** Records follows **
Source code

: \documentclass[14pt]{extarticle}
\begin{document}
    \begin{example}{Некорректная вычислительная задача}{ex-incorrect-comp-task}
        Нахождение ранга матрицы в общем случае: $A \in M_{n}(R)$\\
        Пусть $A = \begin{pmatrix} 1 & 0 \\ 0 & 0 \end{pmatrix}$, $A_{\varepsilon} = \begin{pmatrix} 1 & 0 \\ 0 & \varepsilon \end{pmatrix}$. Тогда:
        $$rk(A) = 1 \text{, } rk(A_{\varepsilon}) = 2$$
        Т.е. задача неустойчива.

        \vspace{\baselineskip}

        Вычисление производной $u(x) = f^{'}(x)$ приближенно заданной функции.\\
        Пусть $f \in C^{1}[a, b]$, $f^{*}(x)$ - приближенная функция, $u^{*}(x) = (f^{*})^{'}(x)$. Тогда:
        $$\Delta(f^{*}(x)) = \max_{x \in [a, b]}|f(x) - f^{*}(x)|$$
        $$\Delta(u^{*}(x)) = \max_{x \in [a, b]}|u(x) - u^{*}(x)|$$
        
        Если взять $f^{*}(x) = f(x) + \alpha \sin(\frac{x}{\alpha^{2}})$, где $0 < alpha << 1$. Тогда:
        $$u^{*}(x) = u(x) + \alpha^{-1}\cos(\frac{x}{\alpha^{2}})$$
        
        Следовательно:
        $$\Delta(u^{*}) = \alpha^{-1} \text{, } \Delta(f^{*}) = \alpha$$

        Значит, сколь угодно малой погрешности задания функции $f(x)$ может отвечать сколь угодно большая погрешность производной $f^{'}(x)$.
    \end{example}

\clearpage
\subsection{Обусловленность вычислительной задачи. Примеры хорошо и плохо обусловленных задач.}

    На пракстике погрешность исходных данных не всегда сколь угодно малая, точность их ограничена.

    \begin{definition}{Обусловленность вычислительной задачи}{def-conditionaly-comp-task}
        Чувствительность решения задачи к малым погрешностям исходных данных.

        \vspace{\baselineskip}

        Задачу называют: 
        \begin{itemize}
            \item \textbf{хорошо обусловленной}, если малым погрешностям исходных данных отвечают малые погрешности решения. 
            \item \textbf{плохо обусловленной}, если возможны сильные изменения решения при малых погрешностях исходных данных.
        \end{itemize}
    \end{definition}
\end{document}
** End of Records **
▶ Task brief: Reproduce the full set of records precisely.

▶ Solution below:
Source code

: \documentclass[14pt]{extarticle}
\begin{document}
    \begin{example}{Некорректная вычислительная задача}{ex-incorrect-comp-task}
        Нахождение ранга матрицы в общем случае: $A \in M_{n}(R)$\\
        Пусть $A = \begin{pmatrix} 1 & 0 \\ 0 & 0 \end{pmatrix}$, $A_{\varepsilon} = \begin{pmatrix} 1 & 0 \\ 0 & \varepsilon \end{pmatrix}$. Тогда:
        $$rk(A) = 1 \text{, } rk(A_{\varepsilon}) = 2$$
        Т.е. задача неустойчива.

        \vspace{\baselineskip}

        Вычисление производной $u(x) = f^{'}(x)$ приближенно заданной функции.\\
        Пусть $f \in C^{1}[a, b]$, $f^{*}(x)$ - приближенная функция, $u^{*}(x) = (f^{*})^{'}(x)$. Тогда:
        $$\Delta(f^{*}(x)) = \max_{x \in [a, b]}|f(x) - f^{*}(x)|$$
        $$\Delta(u^{*}(x)) = \max_{x \in [a, b]}|u(x) - u^{*}(x)|$$
        
        Если взять $f^{*}(x) = f(x) + \alpha \sin(\frac{x}{\alpha^{2}})$, где $0 < alpha << 1$. Тогда:
        $$u^{*}(x) = u(x) + \alpha^{-1}\cos(\frac{x}{\alpha^{2}})$$
        
        Следовательно:
        $$\Delta(u^{*}) = \alpha^{-1} \text{, } \Delta(f^{*}) = \alpha$$

        Значит, сколь угодно малой погрешности задания функции $f(x)$ может отвечать сколь угодно большая погрешность производной $f^{'}(x)$.
    \end{example}

\clearpage
\subsection{Обусловленность вычислительной задачи. Примеры хорошо и плохо обусловленных задач.}

    На пракстике погрешность исходных данных не всегда сколь угодно малая, точность их ограничена.

    \begin{definition}{Обусловленность вычислительной задачи}{def-conditionaly-comp-task}
        Чувствительность решения задачи к малым погрешностям исходных данных.

        \vspace{\baselineskip}

        Задачу называют: 
        \begin{itemize}
            \item \textbf{хорошо обусловленной}, если малым погрешностям исходных данных отвечают малые погрешности решения. 
            \item \textbf{плохо обусловленной}, если возможны сильные изменения решения при малых погрешностях исходных данных.
        \end{itemize}
    \end{definition}
\end{document}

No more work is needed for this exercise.